La loi de 2017 vise à assouplir des procédures de licenciement. Objectif, réduire du tiers le sous-emploi (72 %) et ramener de 2,4 % à moins de 1% le taux de chômage officiel. Si gouvernement et patronat se frottent les mains, les syndicats s’alarment.
Cotonou, Max-Savi Carmel
Pas moins de 20 000 emplois créés en deux années dont la moitié concentrée sur le seul dernier semestre 2018. « Résultats des réformes et actions récentes », se vante le chef de l’État qui en avait fait lui-même l’annonce, lors de son discours sur l’état de la Nation, au parlement, fin décembre 2018.
« Grotesque ! », rétorque dans la foulée l’opposition.
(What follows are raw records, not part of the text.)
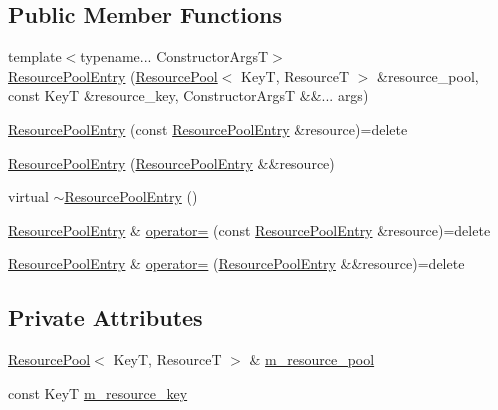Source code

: \subsection*{Public Member Functions}
\begin{DoxyCompactItemize}
\item 
{\footnotesize template$<$typename... Constructor\+ArgsT$>$ }\\\hyperlink{structmage_1_1_resource_pool_1_1_resource_pool_entry_a90ac92f31efd6b6aebe4bf670b6dcec1}{Resource\+Pool\+Entry} (\hyperlink{classmage_1_1_resource_pool}{Resource\+Pool}$<$ KeyT, ResourceT $>$ \&resource\+\_\+pool, const KeyT \&resource\+\_\+key, Constructor\+ArgsT \&\&... args)
\item 
\hyperlink{structmage_1_1_resource_pool_1_1_resource_pool_entry_a10ba1bc114b97a82fc957b17c3bef56e}{Resource\+Pool\+Entry} (const \hyperlink{structmage_1_1_resource_pool_1_1_resource_pool_entry}{Resource\+Pool\+Entry} \&resource)=delete
\item 
\hyperlink{structmage_1_1_resource_pool_1_1_resource_pool_entry_a9a6d3bb435ebc41ca6f78709e4f4cd39}{Resource\+Pool\+Entry} (\hyperlink{structmage_1_1_resource_pool_1_1_resource_pool_entry}{Resource\+Pool\+Entry} \&\&resource)
\item 
virtual \hyperlink{structmage_1_1_resource_pool_1_1_resource_pool_entry_ae8d7b54f633fb865e2c299d2fd2bf466}{$\sim$\+Resource\+Pool\+Entry} ()
\item 
\hyperlink{structmage_1_1_resource_pool_1_1_resource_pool_entry}{Resource\+Pool\+Entry} \& \hyperlink{structmage_1_1_resource_pool_1_1_resource_pool_entry_a2a08bf48f2dce191a23f088530879ca0}{operator=} (const \hyperlink{structmage_1_1_resource_pool_1_1_resource_pool_entry}{Resource\+Pool\+Entry} \&resource)=delete
\item 
\hyperlink{structmage_1_1_resource_pool_1_1_resource_pool_entry}{Resource\+Pool\+Entry} \& \hyperlink{structmage_1_1_resource_pool_1_1_resource_pool_entry_ab9de5fdfecd8e19a510541b9353fe854}{operator=} (\hyperlink{structmage_1_1_resource_pool_1_1_resource_pool_entry}{Resource\+Pool\+Entry} \&\&resource)=delete
\end{DoxyCompactItemize}
\subsection*{Private Attributes}
\begin{DoxyCompactItemize}
\item 
\hyperlink{classmage_1_1_resource_pool}{Resource\+Pool}$<$ KeyT, ResourceT $>$ \& \hyperlink{structmage_1_1_resource_pool_1_1_resource_pool_entry_a657a97767707dbb045f49440dff4c126}{m\+\_\+resource\+\_\+pool}
\item 
const KeyT \hyperlink{structmage_1_1_resource_pool_1_1_resource_pool_entry_a6cfd8e2ed45a7655aff852e494054865}{m\+\_\+resource\+\_\+key}
\end{DoxyCompactItemize}


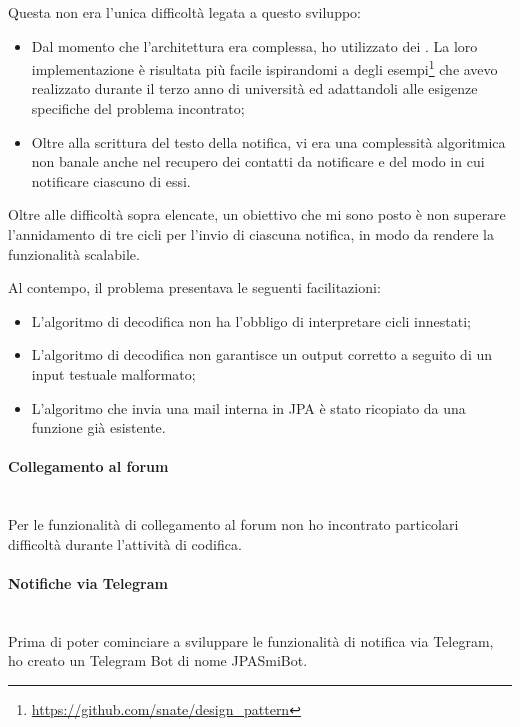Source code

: Questa non era l'unica difficoltà legata a questo sviluppo:

\begin{itemize}
\item Dal momento che l'architettura era complessa, ho utilizzato dei
  . La loro implementazione è risultata più facile
  ispirandomi a degli
  esempi\footnote{\url{https://github.com/snate/design_pattern}} che
  avevo realizzato durante il terzo anno di università ed adattandoli alle
  esigenze specifiche del problema incontrato;
\item Oltre alla scrittura del testo della notifica, vi era una complessità
  algoritmica non banale anche nel recupero dei contatti da notificare e del
  modo in cui notificare ciascuno di essi.
\end{itemize}

Oltre alle difficoltà sopra elencate, un obiettivo che mi sono posto è non
superare l'annidamento di tre cicli per l'invio di ciascuna notifica, in modo
da rendere la funzionalità scalabile.

Al contempo, il problema presentava le seguenti facilitazioni:

\begin{itemize}
\item L'algoritmo di decodifica non ha l'obbligo di interpretare cicli
  innestati;
\item L'algoritmo di decodifica non garantisce un output corretto a seguito di
  un input testuale malformato;
\item L'algoritmo che invia una mail interna in JPA è stato ricopiato da una
  funzione già esistente.
\end{itemize}

\paragraph{Collegamento al forum} \mbox{} \\

Per le funzionalità di collegamento al forum non ho incontrato particolari
difficoltà durante l'attività di codifica.

\paragraph{Notifiche via Telegram} \mbox{} \\

Prima di poter cominciare a sviluppare le funzionalità di notifica via
Telegram, ho creato un Telegram Bot di nome JPASmiBot.

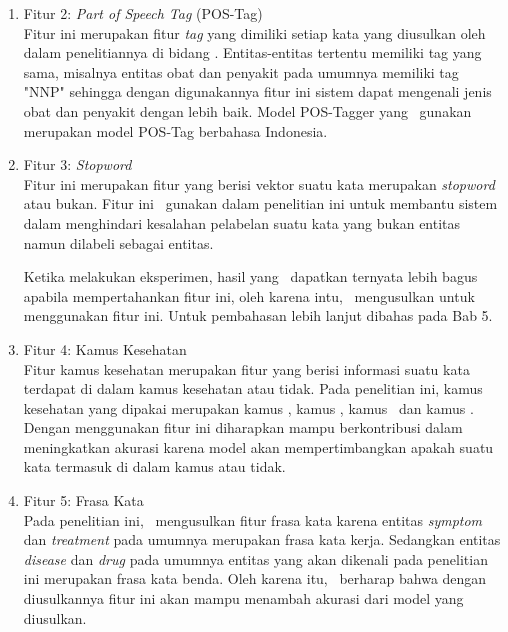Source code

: \begin{enumerate}
	\item Fitur 2: \textit{Part of Speech Tag} (POS-Tag)\\
	Fitur ini merupakan fitur \textit{tag} yang dimiliki setiap kata yang diusulkan oleh \cite{abacha2011medical} dalam penelitiannya di bidang \mer. Entitas-entitas tertentu memiliki tag yang sama, misalnya entitas obat dan penyakit pada umumnya memiliki tag "NNP" sehingga dengan digunakannya fitur ini sistem dapat mengenali jenis obat dan penyakit dengan lebih baik. Model POS-Tagger yang \saya~gunakan merupakan model POS-Tag berbahasa Indonesia.
	
	\item Fitur 3: \textit{Stopword}\\
	Fitur ini merupakan fitur yang berisi vektor suatu kata merupakan \textit{stopword} atau bukan. Fitur ini \saya~gunakan dalam penelitian ini untuk membantu sistem dalam menghindari kesalahan pelabelan suatu kata yang bukan entitas namun dilabeli sebagai entitas.
	
	Ketika melakukan eksperimen, hasil yang \saya~dapatkan ternyata lebih bagus apabila mempertahankan fitur ini, oleh karena intu, \saya~mengusulkan untuk menggunakan fitur ini. Untuk pembahasan lebih lanjut dibahas pada Bab 5.
	
	\item Fitur 4: Kamus Kesehatan\\
	Fitur kamus kesehatan merupakan fitur yang berisi informasi suatu kata terdapat di dalam kamus kesehatan atau tidak. Pada penelitian ini, kamus kesehatan yang dipakai merupakan kamus \disease, kamus \symptom, kamus \drug~dan kamus \treatment. Dengan menggunakan fitur ini diharapkan mampu berkontribusi dalam meningkatkan akurasi karena model akan mempertimbangkan apakah suatu kata termasuk di dalam kamus atau tidak. 
	
	\item Fitur 5: Frasa Kata\\
	Pada penelitian ini, \saya~mengusulkan fitur frasa kata karena entitas \textit{symptom} dan \textit{treatment}  pada umumnya merupakan frasa kata kerja. Sedangkan entitas \textit{disease} dan \textit{drug} pada umumnya entitas yang akan dikenali pada penelitian ini merupakan frasa kata benda. Oleh karena itu, \saya~berharap bahwa dengan diusulkannya fitur ini akan mampu menambah akurasi dari model yang diusulkan.
	

\end{enumerate}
Le gouvernement fait une corrélation entre une loi adoptée en août 2017, fixant les conditions et la procédure d’embauche, de placement de main-d’oeuvre et de résiliation de contrat, et le réveil du marché de l’emploi.
Cette « loi embauche » fait suite à une accumulation de dossiers de licenciements aussi bien auprès des Prud’hommes que du tribunal de Première instance des principales villes du pays.
Si l’objectif de cette disposition législative est de faciliter des licenciements dans la fonction publique, elle profite aussi au privé, notamment dans le secteur bancaire, où les droits de licenciement équivalaient le plus souvent à plusieurs années de salaires.
L’un des plus actifs de l’Uemoa, le secteur bancaire béninois est aussi un grand pourvoyeur d’emplois. Les banques ont vite profité de la nouvelle loi pour recruter de nouveaux cadres notamment, mais aussi pour mettre fin à de multiples emplois.
Le patronat et le gouvernement sont satisfaits de la loi pendant que les syndicats dénoncent une fragilisation de l’emploi et la fin de la protection sociale. Une chose est certaine, aucune réforme sociale n’a divisé autant travailleurs et gouvernement au Bénin.
La face cachée des statistiques
Bien qu’il peine à convaincre, le gouvernement insiste sur le chiffre qu’il attribue aux premiers effets positifs de la très contestée loi embauche. L’universitaire René Ahouansou y voit une manipulation, exigeant de l’exécutif qu’il fasse la clarté entre les « emplois directs et indirects » pour éviter la confusion.
Dans son étude, la Commission économique pour l’Afrique classe le Bénin parmi les pays dont le taux de chômage est le plus faible du continent, 2,5%.
Un chiffre « meilleur que la réalité régionale », selon le ministère de l’Économie et des finances, mais qui ne tient pas compte objectivement de la nature même du marché de l’emploi. « Le chômage est aussi bas parce que le sous-emploi est endémique », remarque Christelle Akplogan.